NORFOLK, Va. - Cancer touches so many lives. It’s likely you know and love someone who’s been diagnosed.
According to the American Cancer Society, it’s estimated more than 1.9 million people will be diagnosed with cancer in 2022.
News 3’s team of investigators is digging into why diagnosing and treating reproductive cancers in nonbinary and transgender people can be challenging.
“I didn't expect that I would be living a life with metastatic ovarian cancer, navigating gender identity challenges, and also educating people about it,” Dana Kivel, a California resident and nonbinary cancer survivor, told News 3.
Kivel has been on two journeys in their life - one that’s involved fighting cancer since 2011.
“It was a rare form of ovarian cancer called granulosis cell tumor,” they said.
The other has been finding their identity.
“As I got older, I just started to feel like, 'Well, maybe I actually feel a little less aligned with this sex, this body that I was born with,'” Kivel told News 3.
At times, their journeys crossed paths.
“In 2015, I was slated to get a bilateral double mastectomy, and that was also around the time that my cancer came back,” they said. “I had to put that on hold, and that was really hard. I had been so looking forward to this surgery for so many years.”
After eventually getting the surgery, they were then told by a doctor they had to hold off on taking testosterone because their cancer was hormone-based.
“To them, it was just like, ‘Yeah, here's the science. Here's the facts.’ I think they didn't really quite get that what they were saying was, 'You can't do what you want to do that will help you become the person you want to become.' That was pretty devastating.”
Meanwhile, the National LGBT Cancer Network is shedding light on issues for transgender and nonbinary patients.
“Every time we have to go to a new doctor, there's a lot of dread and avoidance as far as how we're going to be treated,” Scout, Executive Director for the National LGBT Cancer Network, said.
The American Cancer Society said many LGBTQ patients experience discrimination based on sexuality or gender identities, even in medical settings.
The organization recently cited data from the Fenway Institute that 25 percent of transgender people report being harassed in a doctor's office. Nineteen percent report being denied medical care.
“We can get these really harsh experiences,” Scout said. “But, because of that, we know that we don't see doctors as frequently as we should. We're less likely to have a medical home, and we're also more resistant to going to new doctors that we somehow have to ‘feel out’ if they're welcoming.”
News 3 asked Scout how prevalent they believe reproductive cancers are within the transgender and nonbinary communities.
“It’s a great question. One I would love to answer for you with, but we do not have any answers related to that,” Scout answered. “That's primarily because a lot of people don't realize that a lot of the data that we collect around cancer is based upon that intake form at your doctor's office.

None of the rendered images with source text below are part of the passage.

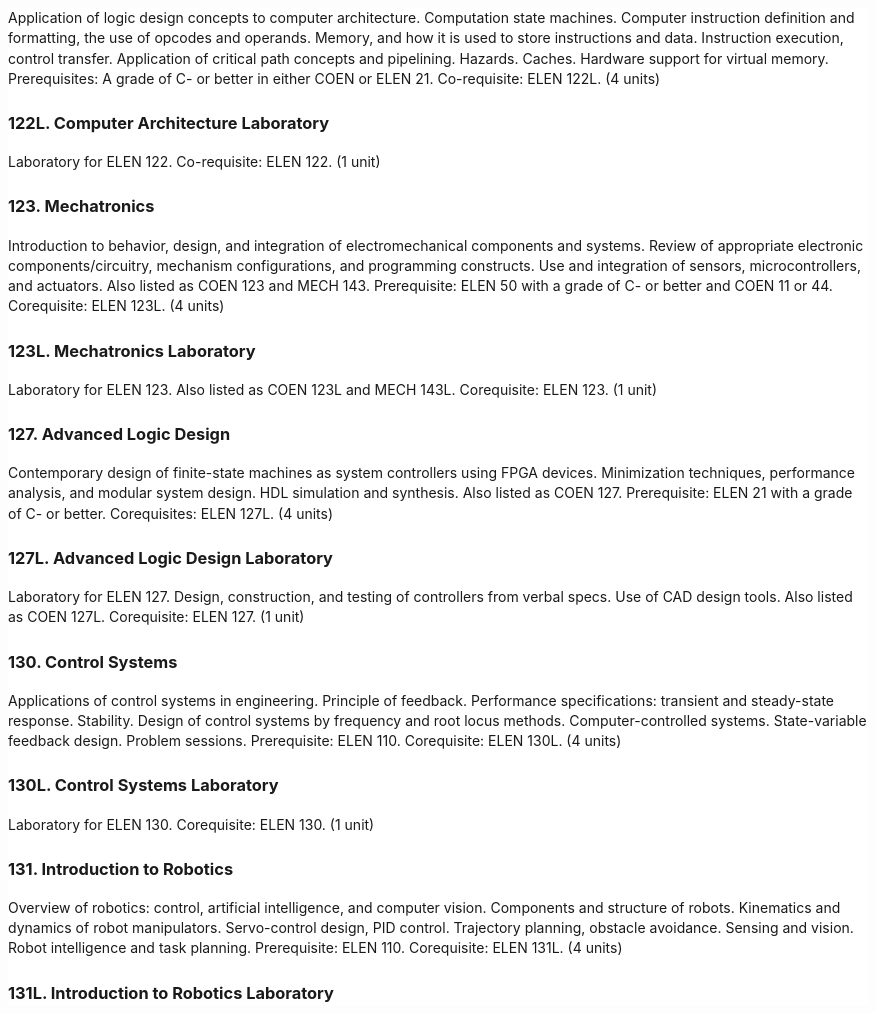 Application of logic design concepts to computer architecture. Computation state machines. Computer instruction definition and formatting, the use of opcodes and operands. Memory, and how it is used to store instructions and data. Instruction execution, control transfer. Application of critical path concepts and pipelining. Hazards. Caches. Hardware support for virtual memory. Prerequisites: A grade of C- or better in either COEN or ELEN 21. Co-requisite: ELEN 122L. (4 units)

### 122L. Computer Architecture Laboratory

Laboratory for ELEN 122. Co-requisite: ELEN 122. (1 unit)

### 123. Mechatronics

Introduction to behavior, design, and integration of electromechanical components and systems. Review of appropriate electronic components/circuitry, mechanism configurations, and programming constructs. Use and integration of sensors, microcontrollers, and actuators. Also listed as COEN 123 and MECH 143. Prerequisite: ELEN 50 with a grade of C- or better and COEN 11 or 44. Corequisite: ELEN 123L. (4 units)

### 123L. Mechatronics Laboratory

Laboratory for ELEN 123. Also listed as COEN 123L and MECH 143L. Corequisite: ELEN 123. (1 unit)

### 127. Advanced Logic Design

Contemporary design of finite-state machines as system controllers using FPGA devices. Minimization techniques, performance analysis, and modular system design. HDL simulation and synthesis. Also listed as COEN 127. Prerequisite: ELEN 21 with a grade of C- or better. Corequisites: ELEN 127L. (4 units)

### 127L. Advanced Logic Design Laboratory

Laboratory for ELEN 127. Design, construction, and testing of controllers from verbal specs. Use of CAD design tools. Also listed as COEN 127L. Corequisite: ELEN 127. (1 unit)

### 130. Control Systems

Applications of control systems in engineering. Principle of feedback. Performance specifications: transient and steady-state response. Stability. Design of control systems by frequency and root locus methods. Computer-controlled systems. State-variable feedback design. Problem sessions. Prerequisite: ELEN 110. Corequisite: ELEN 130L. (4 units)

### 130L. Control Systems Laboratory

Laboratory for ELEN 130. Corequisite: ELEN 130. (1 unit)

### 131. Introduction to Robotics

Overview of robotics: control, artificial intelligence, and computer vision. Components and structure of robots. Kinematics and dynamics of robot manipulators. Servo-control design, PID control. Trajectory planning, obstacle avoidance. Sensing and vision. Robot intelligence and task planning. Prerequisite: ELEN 110. Corequisite: ELEN 131L. (4 units)

### 131L. Introduction to Robotics Laboratory
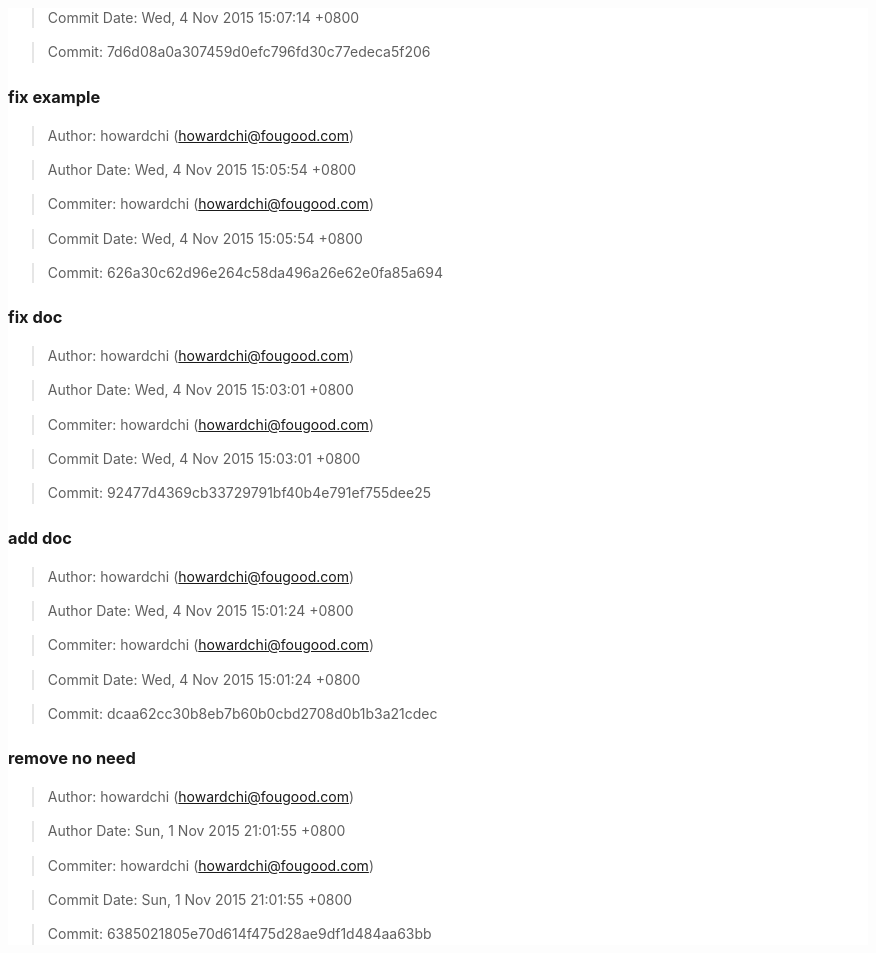 >Commit Date: Wed, 4 Nov 2015 15:07:14 +0800

>Commit: 7d6d08a0a307459d0efc796fd30c77edeca5f206 




### fix example

>Author: howardchi (howardchi@fougood.com)

>Author Date: Wed, 4 Nov 2015 15:05:54 +0800

>Commiter: howardchi (howardchi@fougood.com)

>Commit Date: Wed, 4 Nov 2015 15:05:54 +0800

>Commit: 626a30c62d96e264c58da496a26e62e0fa85a694 




### fix doc

>Author: howardchi (howardchi@fougood.com)

>Author Date: Wed, 4 Nov 2015 15:03:01 +0800

>Commiter: howardchi (howardchi@fougood.com)

>Commit Date: Wed, 4 Nov 2015 15:03:01 +0800

>Commit: 92477d4369cb33729791bf40b4e791ef755dee25 




### add doc

>Author: howardchi (howardchi@fougood.com)

>Author Date: Wed, 4 Nov 2015 15:01:24 +0800

>Commiter: howardchi (howardchi@fougood.com)

>Commit Date: Wed, 4 Nov 2015 15:01:24 +0800

>Commit: dcaa62cc30b8eb7b60b0cbd2708d0b1b3a21cdec 




### remove no need

>Author: howardchi (howardchi@fougood.com)

>Author Date: Sun, 1 Nov 2015 21:01:55 +0800

>Commiter: howardchi (howardchi@fougood.com)

>Commit Date: Sun, 1 Nov 2015 21:01:55 +0800

>Commit: 6385021805e70d614f475d28ae9df1d484aa63bb 


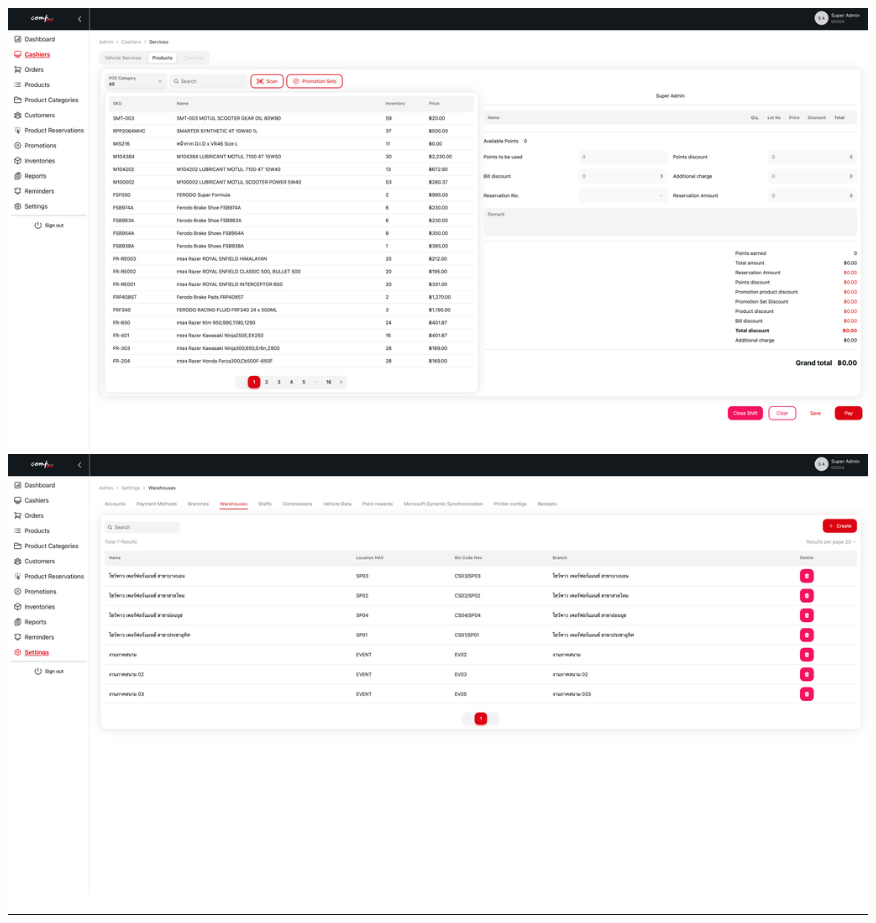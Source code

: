 ![](./images/compmoto1.png)
![](./images/compmoto2.png)

_________________

<div style="page-break-after: always;"></div>
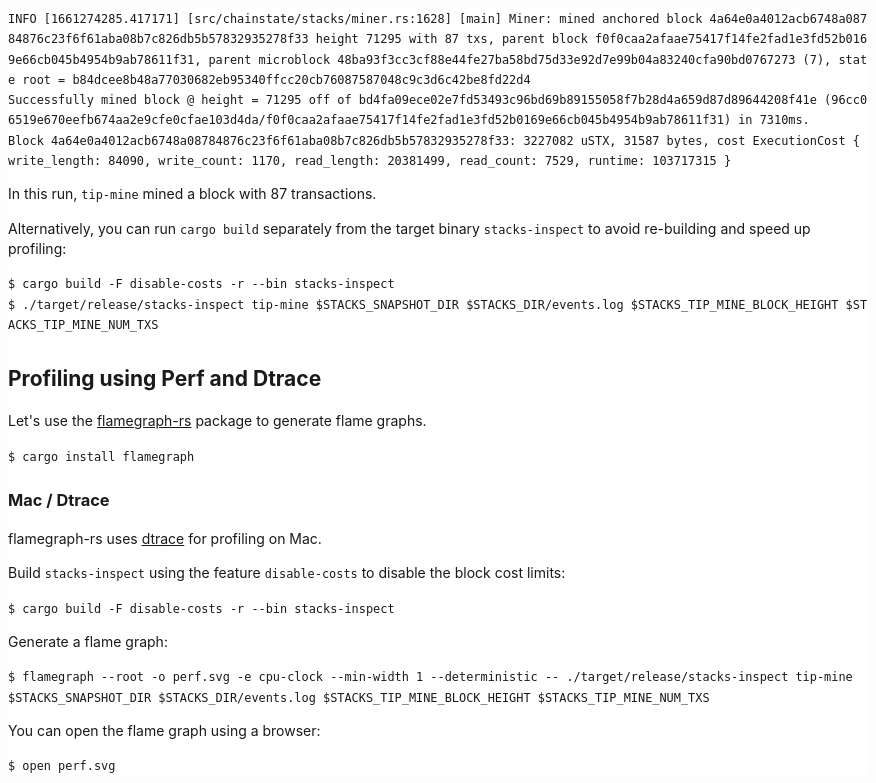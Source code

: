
 ```
INFO [1661274285.417171] [src/chainstate/stacks/miner.rs:1628] [main] Miner: mined anchored block 4a64e0a4012acb6748a08784876c23f6f61aba08b7c826db5b57832935278f33 height 71295 with 87 txs, parent block f0f0caa2afaae75417f14fe2fad1e3fd52b0169e66cb045b4954b9ab78611f31, parent microblock 48ba93f3cc3cf88e44fe27ba58bd75d33e92d7e99b04a83240cfa90bd0767273 (7), state root = b84dcee8b48a77030682eb95340ffcc20cb76087587048c9c3d6c42be8fd22d4
Successfully mined block @ height = 71295 off of bd4fa09ece02e7fd53493c96bd69b89155058f7b28d4a659d87d89644208f41e (96cc06519e670eefb674aa2e9cfe0cfae103d4da/f0f0caa2afaae75417f14fe2fad1e3fd52b0169e66cb045b4954b9ab78611f31) in 7310ms.
Block 4a64e0a4012acb6748a08784876c23f6f61aba08b7c826db5b57832935278f33: 3227082 uSTX, 31587 bytes, cost ExecutionCost { write_length: 84090, write_count: 1170, read_length: 20381499, read_count: 7529, runtime: 103717315 }
```

In this run, `tip-mine` mined a block with 87 transactions.

Alternatively, you can run `cargo build` separately from the target binary `stacks-inspect` to avoid re-building and speed up profiling:

```
$ cargo build -F disable-costs -r --bin stacks-inspect
$ ./target/release/stacks-inspect tip-mine $STACKS_SNAPSHOT_DIR $STACKS_DIR/events.log $STACKS_TIP_MINE_BLOCK_HEIGHT $STACKS_TIP_MINE_NUM_TXS
```

## Profiling using Perf and Dtrace

Let's use the [flamegraph-rs](https://github.com/flamegraph-rs/flamegraph) package to generate flame graphs.

```
$ cargo install flamegraph
```

### Mac / Dtrace

flamegraph-rs uses [dtrace](https://en.wikipedia.org/wiki/DTrace) for profiling on Mac.

Build `stacks-inspect` using the feature `disable-costs` to disable the block cost limits:

```
$ cargo build -F disable-costs -r --bin stacks-inspect
```

Generate a flame graph:

```
$ flamegraph --root -o perf.svg -e cpu-clock --min-width 1 --deterministic -- ./target/release/stacks-inspect tip-mine $STACKS_SNAPSHOT_DIR $STACKS_DIR/events.log $STACKS_TIP_MINE_BLOCK_HEIGHT $STACKS_TIP_MINE_NUM_TXS
```

You can open the flame graph using a browser:

```
$ open perf.svg
```
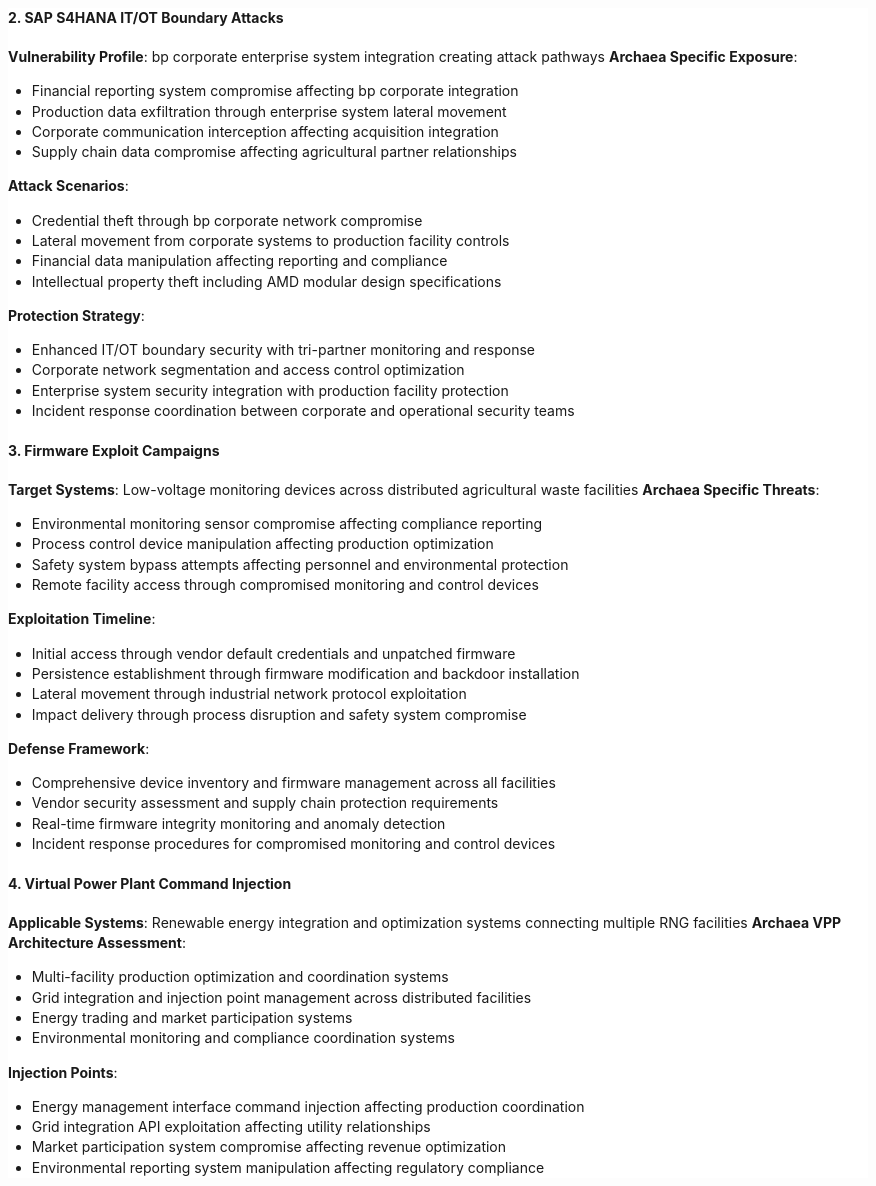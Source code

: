 #### 2. SAP S4HANA IT/OT Boundary Attacks
**Vulnerability Profile**: bp corporate enterprise system integration creating attack pathways
**Archaea Specific Exposure**:
- Financial reporting system compromise affecting bp corporate integration
- Production data exfiltration through enterprise system lateral movement
- Corporate communication interception affecting acquisition integration
- Supply chain data compromise affecting agricultural partner relationships

**Attack Scenarios**:
- Credential theft through bp corporate network compromise
- Lateral movement from corporate systems to production facility controls
- Financial data manipulation affecting reporting and compliance
- Intellectual property theft including AMD modular design specifications

**Protection Strategy**: 
- Enhanced IT/OT boundary security with tri-partner monitoring and response
- Corporate network segmentation and access control optimization
- Enterprise system security integration with production facility protection
- Incident response coordination between corporate and operational security teams

#### 3. Firmware Exploit Campaigns
**Target Systems**: Low-voltage monitoring devices across distributed agricultural waste facilities
**Archaea Specific Threats**:
- Environmental monitoring sensor compromise affecting compliance reporting
- Process control device manipulation affecting production optimization
- Safety system bypass attempts affecting personnel and environmental protection
- Remote facility access through compromised monitoring and control devices

**Exploitation Timeline**:
- Initial access through vendor default credentials and unpatched firmware
- Persistence establishment through firmware modification and backdoor installation
- Lateral movement through industrial network protocol exploitation
- Impact delivery through process disruption and safety system compromise

**Defense Framework**: 
- Comprehensive device inventory and firmware management across all facilities
- Vendor security assessment and supply chain protection requirements
- Real-time firmware integrity monitoring and anomaly detection
- Incident response procedures for compromised monitoring and control devices

#### 4. Virtual Power Plant Command Injection
**Applicable Systems**: Renewable energy integration and optimization systems connecting multiple RNG facilities
**Archaea VPP Architecture Assessment**:
- Multi-facility production optimization and coordination systems
- Grid integration and injection point management across distributed facilities
- Energy trading and market participation systems
- Environmental monitoring and compliance coordination systems

**Injection Points**:
- Energy management interface command injection affecting production coordination
- Grid integration API exploitation affecting utility relationships
- Market participation system compromise affecting revenue optimization
- Environmental reporting system manipulation affecting regulatory compliance
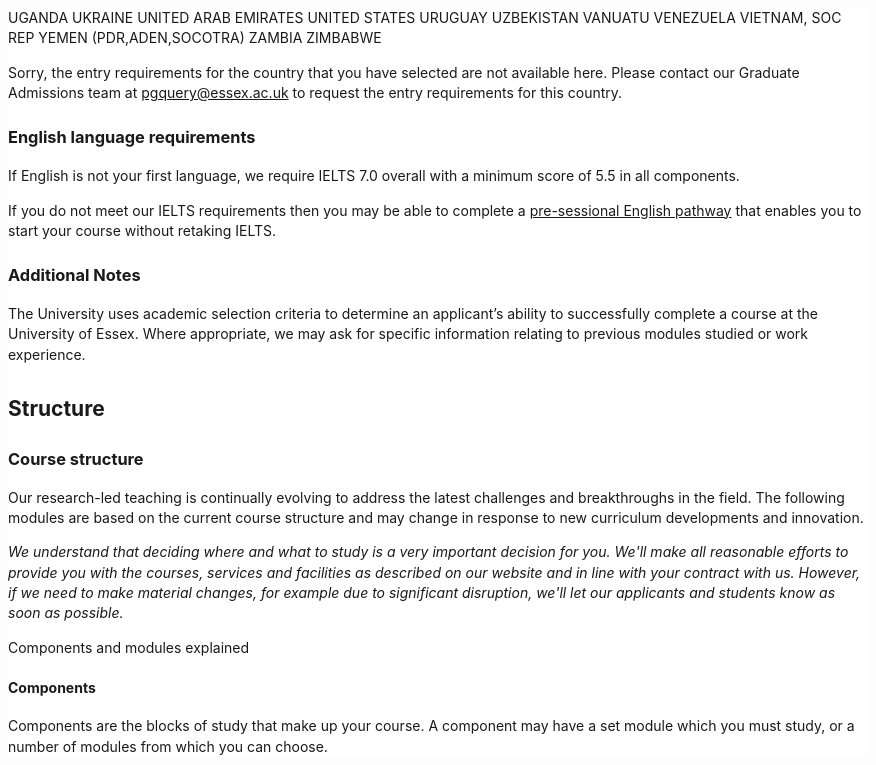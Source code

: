 UGANDA 
UKRAINE 
UNITED ARAB EMIRATES 
UNITED STATES 
URUGUAY 
UZBEKISTAN 
VANUATU 
VENEZUELA 
VIETNAM, SOC REP 
YEMEN (PDR,ADEN,SOCOTRA) 
ZAMBIA 
ZIMBABWE

Sorry, the entry requirements for the country that you have selected are not available here. Please contact our Graduate Admissions team at [pgquery@essex.ac.uk](mailto:pgquery@essex.ac.uk) to request the entry requirements for this country.

### English language requirements

  

If English is not your first language, we require IELTS 7.0 overall with a minimum score of 5.5 in all components.

If you do not meet our IELTS requirements then you may be able to complete a [pre-sessional English
pathway](https://www.essex.ac.uk/international/pre-sessional/) that enables you to start your course without retaking IELTS.

### Additional Notes

The University uses academic selection criteria to determine an applicant’s ability to
successfully complete a course at the University of Essex. Where appropriate, we may ask
for specific information relating to previous modules studied or work experience.

## Structure

### Course structure

Our research-led teaching is continually evolving to address the latest challenges and breakthroughs in the field. The following modules are based on the current course structure and may change in response to new curriculum developments and innovation.

*We understand that deciding where and what to study is a very important decision for you. We'll make all reasonable efforts to provide you with the courses, services and facilities as described on our website and in line with your contract with us. However, if we need to make material changes, for example due to significant disruption, we'll let our applicants and students know as soon as possible.*

Components and modules explained

#### Components

Components are the blocks of study that make up your course. A component may have a set module which you must study, or a number of modules from which you can choose.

You usually don't ask if someone is LGBTQI on that intake form.”
Dr. John Plemmons is the medical director of the Sentara McLeskey Comprehensive Breast Center at the Brock Cancer Center in Norfolk.
“Certainly, the number of patients that we see that we know of that identify as either trans woman or trans man isn't that great,” Dr. Plemmons said. “It suggests that we still have some work to do in reaching out to that community, educating them about the need for screening and making them feel comfortable about walking through that door.”
In 2019, the breast center created guidelines for their doctors to better address trans patients.
“They [primary care providers] were seeing these patients in their office, and they didn't know what to tell them because they were getting good reasonable questions, and there just wasn't a lot of information out there,” Plemmons said.
According to Dr. Plemmons, the current guidelines for trans women over the age of 50 and have been receiving hormone replacement for more than 5 years, are mammograms. The same also applies for trans women who have other risk factors.
As for trans men, if they still have breast tissue, Dr. Plemmons said it’s recommended they get screenings and mammograms. However, if they’ve had a total mastectomy, the guidelines are annual clinic exams.
“We did come up with a product that I think we're pretty proud of, but it's one I think will be revised as we get more and more information,” Plemmons said.
Dr. Plemmons said this includes possibly amending and expanding this policy for other cancers.
Meanwhile, Kivel believes more attention needs to be paid to making everyone feel comfortable in the doctor’s office.
“There are trans women who get testicular cancer,” Kivel said. “We need to talk about this. But, if caretakers can't conceptualize beyond a narrow binary of how gender exists, ‘Well, only women get ovarian cancer and men get testicular cancer," then a lot of people are going to feel left out. A lot of people are not going to be seen or treated, and a lot of people will die unnecessarily.”
Recently, the Cleveland Clinic released guidance for transgender reproductive cancer patients.
No matter how you identify, the best advice is to find a doctor you can connect with and ask questions about their experience for caring for patients like you.